In July the Centre for Excellence for Children’s Care and Protection (CELCIS), based at University of Strathclyde in Glasgow, launched a call to action at the United Nations (UN) in Geneva. CELCIS works in partnership with a number of other leading international organisations to improve justice for all children around the world.
This Justice for Children project is working alongside the UN to help the international community to achieve one of the Sustainable Development Goals (SDG), as agreed by all nations in 2015. SDG 16 focuses on how peaceful and inclusive societies provide access to justice for all, and therefore the Justice for Children project is leading the work on ensuring no child is left behind.
The call to action identified ten challenges which require responses and changes of policy at international, national and local levels. They are sub-divided into three areas: promote justice as an enabler of children’s development, accelerate action to respond to the urgent and critical challenges, and establish and sustain the foundations for change.
The call to action is comprehensive and speaks to correcting the injustice that children face in many countries around the world. I think it is a great credit to Scotland that the quality and reputation of CELCIS and the leadership team who work there is recognised at an international level. I am proud to be working in a country that is promoting the rights of children on a global stage.
I am the Managing Director of Young Foundations, a small company which provides specialist residential services and specialist day schools for children with additional needs, both here and in England. I am also a member of the Scottish Children’s Services Coalition, which is an important voice in advocating for the needs of children in Scotland and influencing government policy in relation to this.
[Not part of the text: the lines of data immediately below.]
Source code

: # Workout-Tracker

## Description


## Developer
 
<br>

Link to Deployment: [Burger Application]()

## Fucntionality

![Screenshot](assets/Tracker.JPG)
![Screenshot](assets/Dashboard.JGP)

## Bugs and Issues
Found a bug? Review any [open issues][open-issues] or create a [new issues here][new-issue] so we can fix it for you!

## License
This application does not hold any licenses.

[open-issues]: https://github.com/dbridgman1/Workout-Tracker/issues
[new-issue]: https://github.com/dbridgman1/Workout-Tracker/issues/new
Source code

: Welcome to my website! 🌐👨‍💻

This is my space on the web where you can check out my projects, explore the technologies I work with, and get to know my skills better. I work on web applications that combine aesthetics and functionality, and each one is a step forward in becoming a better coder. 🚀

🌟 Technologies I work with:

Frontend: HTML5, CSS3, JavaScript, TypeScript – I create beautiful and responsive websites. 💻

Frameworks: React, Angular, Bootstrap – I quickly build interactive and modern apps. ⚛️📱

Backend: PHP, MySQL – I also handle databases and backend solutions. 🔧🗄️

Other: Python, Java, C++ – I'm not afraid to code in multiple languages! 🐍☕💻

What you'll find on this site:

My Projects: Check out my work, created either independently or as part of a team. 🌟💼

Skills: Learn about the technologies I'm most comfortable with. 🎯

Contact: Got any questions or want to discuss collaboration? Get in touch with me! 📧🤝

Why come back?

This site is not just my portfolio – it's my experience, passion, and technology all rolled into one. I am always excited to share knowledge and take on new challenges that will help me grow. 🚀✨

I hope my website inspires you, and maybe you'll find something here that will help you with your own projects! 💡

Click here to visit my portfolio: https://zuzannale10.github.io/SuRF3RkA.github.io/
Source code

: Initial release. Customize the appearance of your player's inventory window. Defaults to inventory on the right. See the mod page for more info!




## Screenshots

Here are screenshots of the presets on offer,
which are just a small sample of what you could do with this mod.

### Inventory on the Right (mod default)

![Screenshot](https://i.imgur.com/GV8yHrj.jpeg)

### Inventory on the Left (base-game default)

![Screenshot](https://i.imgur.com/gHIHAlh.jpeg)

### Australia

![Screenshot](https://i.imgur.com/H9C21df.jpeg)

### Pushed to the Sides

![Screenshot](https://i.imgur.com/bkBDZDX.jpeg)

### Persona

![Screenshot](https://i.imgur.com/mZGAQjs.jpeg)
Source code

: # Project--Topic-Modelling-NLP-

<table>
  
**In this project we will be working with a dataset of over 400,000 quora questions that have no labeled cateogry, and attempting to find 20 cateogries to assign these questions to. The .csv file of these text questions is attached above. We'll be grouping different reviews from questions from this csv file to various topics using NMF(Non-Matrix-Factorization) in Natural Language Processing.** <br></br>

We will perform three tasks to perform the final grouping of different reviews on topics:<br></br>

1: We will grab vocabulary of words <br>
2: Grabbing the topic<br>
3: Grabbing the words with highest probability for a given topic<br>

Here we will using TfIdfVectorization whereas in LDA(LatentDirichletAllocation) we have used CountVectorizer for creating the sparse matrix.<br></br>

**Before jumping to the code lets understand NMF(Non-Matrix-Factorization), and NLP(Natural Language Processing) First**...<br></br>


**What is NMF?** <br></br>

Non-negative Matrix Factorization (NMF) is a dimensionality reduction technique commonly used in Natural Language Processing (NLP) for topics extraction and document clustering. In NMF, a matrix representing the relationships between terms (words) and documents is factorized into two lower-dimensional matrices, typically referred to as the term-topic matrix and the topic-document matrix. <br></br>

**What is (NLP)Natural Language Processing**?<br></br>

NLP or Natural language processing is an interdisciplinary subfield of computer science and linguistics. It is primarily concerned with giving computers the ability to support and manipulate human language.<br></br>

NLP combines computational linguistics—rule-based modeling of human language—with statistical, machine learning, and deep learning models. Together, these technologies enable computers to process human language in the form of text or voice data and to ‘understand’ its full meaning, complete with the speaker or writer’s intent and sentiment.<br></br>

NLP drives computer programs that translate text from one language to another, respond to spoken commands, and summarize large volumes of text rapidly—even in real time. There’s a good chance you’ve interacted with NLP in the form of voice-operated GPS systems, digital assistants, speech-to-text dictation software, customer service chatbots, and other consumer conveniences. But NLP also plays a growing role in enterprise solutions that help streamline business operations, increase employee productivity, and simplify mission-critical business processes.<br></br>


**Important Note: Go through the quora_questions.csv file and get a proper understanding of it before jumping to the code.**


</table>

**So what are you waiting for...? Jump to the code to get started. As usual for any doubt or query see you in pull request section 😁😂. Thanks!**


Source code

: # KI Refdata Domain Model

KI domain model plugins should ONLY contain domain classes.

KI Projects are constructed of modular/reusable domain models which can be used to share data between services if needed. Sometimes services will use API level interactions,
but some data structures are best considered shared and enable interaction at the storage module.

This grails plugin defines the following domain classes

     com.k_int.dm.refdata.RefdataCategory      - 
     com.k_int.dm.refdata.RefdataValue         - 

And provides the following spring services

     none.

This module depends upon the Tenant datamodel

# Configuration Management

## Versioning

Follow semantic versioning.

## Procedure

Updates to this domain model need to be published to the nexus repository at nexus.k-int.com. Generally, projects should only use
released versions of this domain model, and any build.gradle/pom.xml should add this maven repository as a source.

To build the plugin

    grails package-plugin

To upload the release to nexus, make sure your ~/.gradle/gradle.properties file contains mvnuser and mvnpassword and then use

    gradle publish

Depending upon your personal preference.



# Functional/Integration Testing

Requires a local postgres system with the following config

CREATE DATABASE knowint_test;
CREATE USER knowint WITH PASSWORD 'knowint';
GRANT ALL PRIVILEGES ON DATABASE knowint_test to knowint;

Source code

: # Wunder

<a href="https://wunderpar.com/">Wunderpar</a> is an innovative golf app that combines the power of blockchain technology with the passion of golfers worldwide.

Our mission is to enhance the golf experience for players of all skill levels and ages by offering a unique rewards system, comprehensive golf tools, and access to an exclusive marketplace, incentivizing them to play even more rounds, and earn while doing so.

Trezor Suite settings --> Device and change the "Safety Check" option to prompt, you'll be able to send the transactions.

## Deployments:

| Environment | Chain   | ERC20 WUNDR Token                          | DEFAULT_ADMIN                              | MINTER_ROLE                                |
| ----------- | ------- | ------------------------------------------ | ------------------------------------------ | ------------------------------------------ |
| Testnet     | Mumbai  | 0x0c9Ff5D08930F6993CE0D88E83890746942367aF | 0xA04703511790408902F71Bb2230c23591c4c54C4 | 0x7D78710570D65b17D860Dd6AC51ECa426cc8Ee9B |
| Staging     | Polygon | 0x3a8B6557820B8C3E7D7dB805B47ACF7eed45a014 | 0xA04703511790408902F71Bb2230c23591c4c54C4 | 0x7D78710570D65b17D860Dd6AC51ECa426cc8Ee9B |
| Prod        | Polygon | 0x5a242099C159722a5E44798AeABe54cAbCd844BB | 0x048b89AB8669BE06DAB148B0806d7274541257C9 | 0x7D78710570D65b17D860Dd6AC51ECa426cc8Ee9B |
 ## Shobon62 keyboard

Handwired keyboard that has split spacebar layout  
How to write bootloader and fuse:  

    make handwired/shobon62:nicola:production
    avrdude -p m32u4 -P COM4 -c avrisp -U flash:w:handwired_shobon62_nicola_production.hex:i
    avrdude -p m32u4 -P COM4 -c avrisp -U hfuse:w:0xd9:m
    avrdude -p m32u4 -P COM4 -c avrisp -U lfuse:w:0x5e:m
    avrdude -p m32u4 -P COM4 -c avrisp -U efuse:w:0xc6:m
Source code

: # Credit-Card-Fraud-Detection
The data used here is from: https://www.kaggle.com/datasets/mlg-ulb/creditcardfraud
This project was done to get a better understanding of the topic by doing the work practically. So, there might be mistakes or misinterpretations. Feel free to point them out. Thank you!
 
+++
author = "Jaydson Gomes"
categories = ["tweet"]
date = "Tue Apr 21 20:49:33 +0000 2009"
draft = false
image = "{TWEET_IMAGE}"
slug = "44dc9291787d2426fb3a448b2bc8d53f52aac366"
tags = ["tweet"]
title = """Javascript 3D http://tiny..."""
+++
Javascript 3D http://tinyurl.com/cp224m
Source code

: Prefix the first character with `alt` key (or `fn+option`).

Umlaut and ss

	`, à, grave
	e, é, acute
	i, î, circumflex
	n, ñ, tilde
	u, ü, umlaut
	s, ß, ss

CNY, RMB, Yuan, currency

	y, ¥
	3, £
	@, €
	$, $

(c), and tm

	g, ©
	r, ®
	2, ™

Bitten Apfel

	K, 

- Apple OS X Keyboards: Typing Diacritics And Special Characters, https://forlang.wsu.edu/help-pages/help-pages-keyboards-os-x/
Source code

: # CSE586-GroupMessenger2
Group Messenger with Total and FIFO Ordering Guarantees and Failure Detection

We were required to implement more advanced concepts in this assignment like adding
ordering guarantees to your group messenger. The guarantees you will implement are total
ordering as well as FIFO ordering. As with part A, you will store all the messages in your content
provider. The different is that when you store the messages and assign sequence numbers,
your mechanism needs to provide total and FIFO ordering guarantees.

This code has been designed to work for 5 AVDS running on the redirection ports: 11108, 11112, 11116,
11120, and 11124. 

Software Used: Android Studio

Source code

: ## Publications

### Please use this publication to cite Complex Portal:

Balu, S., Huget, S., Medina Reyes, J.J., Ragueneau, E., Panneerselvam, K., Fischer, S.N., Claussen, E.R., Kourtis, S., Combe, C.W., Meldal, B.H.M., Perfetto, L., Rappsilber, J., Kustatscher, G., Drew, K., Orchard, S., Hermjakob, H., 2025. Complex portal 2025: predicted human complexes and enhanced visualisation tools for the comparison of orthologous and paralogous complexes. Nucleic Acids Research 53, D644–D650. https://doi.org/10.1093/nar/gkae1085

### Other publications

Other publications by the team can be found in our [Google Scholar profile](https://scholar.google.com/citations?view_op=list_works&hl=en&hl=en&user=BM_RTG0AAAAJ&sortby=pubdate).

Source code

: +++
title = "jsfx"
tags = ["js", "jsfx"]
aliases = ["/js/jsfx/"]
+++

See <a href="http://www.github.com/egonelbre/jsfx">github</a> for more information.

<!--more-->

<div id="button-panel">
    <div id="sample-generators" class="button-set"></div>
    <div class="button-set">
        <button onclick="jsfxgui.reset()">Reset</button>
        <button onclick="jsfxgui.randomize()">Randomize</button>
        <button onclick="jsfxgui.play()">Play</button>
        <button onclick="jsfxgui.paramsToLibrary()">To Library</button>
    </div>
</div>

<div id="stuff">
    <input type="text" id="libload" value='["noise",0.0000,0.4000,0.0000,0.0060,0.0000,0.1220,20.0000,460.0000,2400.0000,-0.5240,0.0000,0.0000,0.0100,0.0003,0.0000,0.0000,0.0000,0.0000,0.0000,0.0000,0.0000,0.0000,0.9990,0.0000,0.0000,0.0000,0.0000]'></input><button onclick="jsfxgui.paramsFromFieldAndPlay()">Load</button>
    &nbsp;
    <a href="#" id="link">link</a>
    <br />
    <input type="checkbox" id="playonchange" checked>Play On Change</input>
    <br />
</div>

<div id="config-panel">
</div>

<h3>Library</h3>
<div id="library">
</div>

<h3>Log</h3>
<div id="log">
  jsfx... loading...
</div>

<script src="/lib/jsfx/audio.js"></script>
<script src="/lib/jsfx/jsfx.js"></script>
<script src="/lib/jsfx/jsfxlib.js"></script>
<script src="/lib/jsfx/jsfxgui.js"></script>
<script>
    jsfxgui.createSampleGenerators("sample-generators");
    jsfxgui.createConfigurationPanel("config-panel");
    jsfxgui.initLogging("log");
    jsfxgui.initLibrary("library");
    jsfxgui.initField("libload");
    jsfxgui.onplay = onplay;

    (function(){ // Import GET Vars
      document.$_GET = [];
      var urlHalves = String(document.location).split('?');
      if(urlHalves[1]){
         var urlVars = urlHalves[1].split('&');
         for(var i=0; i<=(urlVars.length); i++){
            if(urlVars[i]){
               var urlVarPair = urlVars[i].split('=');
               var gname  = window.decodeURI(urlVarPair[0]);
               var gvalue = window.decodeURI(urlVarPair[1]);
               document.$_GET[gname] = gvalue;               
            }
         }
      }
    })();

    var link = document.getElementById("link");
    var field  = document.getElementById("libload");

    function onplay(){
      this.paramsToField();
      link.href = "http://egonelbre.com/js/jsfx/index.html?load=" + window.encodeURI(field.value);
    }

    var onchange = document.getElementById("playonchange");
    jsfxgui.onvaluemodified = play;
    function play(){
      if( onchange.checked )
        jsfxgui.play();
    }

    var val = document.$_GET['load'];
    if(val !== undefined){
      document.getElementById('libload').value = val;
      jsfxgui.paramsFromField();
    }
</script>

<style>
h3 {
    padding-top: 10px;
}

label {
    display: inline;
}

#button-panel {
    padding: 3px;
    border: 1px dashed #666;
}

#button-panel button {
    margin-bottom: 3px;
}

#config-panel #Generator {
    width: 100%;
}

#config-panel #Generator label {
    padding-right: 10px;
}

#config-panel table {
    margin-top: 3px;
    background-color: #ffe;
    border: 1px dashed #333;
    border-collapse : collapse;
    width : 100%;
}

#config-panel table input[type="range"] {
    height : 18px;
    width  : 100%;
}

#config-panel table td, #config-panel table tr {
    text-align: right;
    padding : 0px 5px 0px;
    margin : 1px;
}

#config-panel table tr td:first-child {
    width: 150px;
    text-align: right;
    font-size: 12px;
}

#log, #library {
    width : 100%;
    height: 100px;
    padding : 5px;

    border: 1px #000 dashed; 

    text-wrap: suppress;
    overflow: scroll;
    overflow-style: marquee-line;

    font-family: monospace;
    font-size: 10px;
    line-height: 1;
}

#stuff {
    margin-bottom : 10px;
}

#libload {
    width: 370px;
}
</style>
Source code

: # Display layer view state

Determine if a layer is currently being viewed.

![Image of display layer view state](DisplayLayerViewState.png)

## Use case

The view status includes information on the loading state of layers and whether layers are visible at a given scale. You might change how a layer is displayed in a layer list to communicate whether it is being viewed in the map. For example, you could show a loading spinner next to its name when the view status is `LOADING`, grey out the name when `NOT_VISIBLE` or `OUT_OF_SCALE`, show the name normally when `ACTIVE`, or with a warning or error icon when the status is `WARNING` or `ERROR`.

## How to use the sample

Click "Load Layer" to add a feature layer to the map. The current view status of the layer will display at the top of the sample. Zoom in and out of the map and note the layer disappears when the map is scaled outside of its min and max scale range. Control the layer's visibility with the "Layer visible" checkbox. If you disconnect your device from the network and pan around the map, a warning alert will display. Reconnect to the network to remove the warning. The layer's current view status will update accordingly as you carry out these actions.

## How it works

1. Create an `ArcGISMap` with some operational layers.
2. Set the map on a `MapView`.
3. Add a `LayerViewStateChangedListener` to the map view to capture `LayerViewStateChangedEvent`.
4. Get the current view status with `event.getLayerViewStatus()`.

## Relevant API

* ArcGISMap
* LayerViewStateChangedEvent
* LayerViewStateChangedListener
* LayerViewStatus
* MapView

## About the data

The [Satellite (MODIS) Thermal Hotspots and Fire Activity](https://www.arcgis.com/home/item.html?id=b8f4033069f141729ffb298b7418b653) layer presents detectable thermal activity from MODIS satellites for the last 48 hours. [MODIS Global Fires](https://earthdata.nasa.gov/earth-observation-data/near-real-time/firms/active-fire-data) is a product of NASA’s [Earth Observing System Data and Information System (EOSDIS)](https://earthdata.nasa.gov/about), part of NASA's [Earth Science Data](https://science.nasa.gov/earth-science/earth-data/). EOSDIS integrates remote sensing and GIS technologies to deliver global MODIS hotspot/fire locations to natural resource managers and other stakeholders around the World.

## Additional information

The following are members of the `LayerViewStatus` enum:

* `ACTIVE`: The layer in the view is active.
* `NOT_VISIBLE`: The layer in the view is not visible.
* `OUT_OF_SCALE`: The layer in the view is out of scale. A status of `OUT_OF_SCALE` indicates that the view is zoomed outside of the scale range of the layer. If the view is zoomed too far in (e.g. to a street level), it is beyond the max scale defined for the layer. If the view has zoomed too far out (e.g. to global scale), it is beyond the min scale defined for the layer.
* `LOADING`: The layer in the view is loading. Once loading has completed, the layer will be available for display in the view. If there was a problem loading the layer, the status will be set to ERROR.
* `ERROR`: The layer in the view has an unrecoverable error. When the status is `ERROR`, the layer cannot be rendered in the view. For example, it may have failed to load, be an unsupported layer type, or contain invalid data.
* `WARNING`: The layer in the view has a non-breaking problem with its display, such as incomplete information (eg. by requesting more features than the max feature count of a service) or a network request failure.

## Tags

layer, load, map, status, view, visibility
In both these roles I come into contact with many children whose potential for happy and successful lives is limited by adverse childhood experiences (ACEs), such as trauma, bereavement, parental neglect, abusive experiences, exclusion from education and poor mental health. Not all children who have ACEs are looked after by their local authority but those with the most challenging of circumstances usually are. After reading the Justice for Children Project’s call for action, I wondered, “What was the experience of these children with the Scottish criminal justice system?”
Who Cares? Scotland is a national voluntary organisation, working with care experienced people across Scotland. These are children who have an experience of being looked after by their local authority or who have been placed on the child protection register but remained with their family. The most recent statistics available on their website relate to the national picture on 31st July 2018. There were 14,738 children who were looked after on this date, and this represents 2 per cent of the total population of children in Scotland. Encouragingly this number has been steadily decreasing for the last six years.
Of the 14,738 looked after children, 54 per cent are looked after by their own family with support or through extended family, which is called ‘kinship care’. A further 34 per cent are placed with a foster family, with another 1 per cent placed with prospective adopters. The remaining 10 per cent, approximately 1,500 children live in residential care which is either run by or commissioned by their local authority. Totalling 99 per cent, I can only presume that the figures used include partial percentages which when aggregated add up to the missing 1 per cent.
A Scottish Prison Service survey published in 2016 states that a third of all young offenders and almost a third of all adult prisoners self-identify as care experienced. Some commentators have criticised the method for gathering the data and have questioned the reliability of a self-identifying statistic. As a comparison an earlier report in 2009 by HM Inspector of Prisons for Scotland estimated that around 50 per cent of the adult population may have care experience. Whatever the methodology it is clear that there are a disproportionate number of care experienced people who are imprisoned in Scotland. It is difficult to ignore that 2 per cent of the child population make up between 30-50 per cent of all prisoners in Scotland.
There is much good work being done in Scotland to support care experienced children and through the Justice for Children project Scotland is playing its part in tackling global issues. However, there is still a long way to go in the work to create a society where all children have an equal chance.
Niall Kelly, Managing Director of Young Foundations, which is a member of the Scottish Children’s Services Coalition. The article first appeared in The Scotsman on 16th August 2019.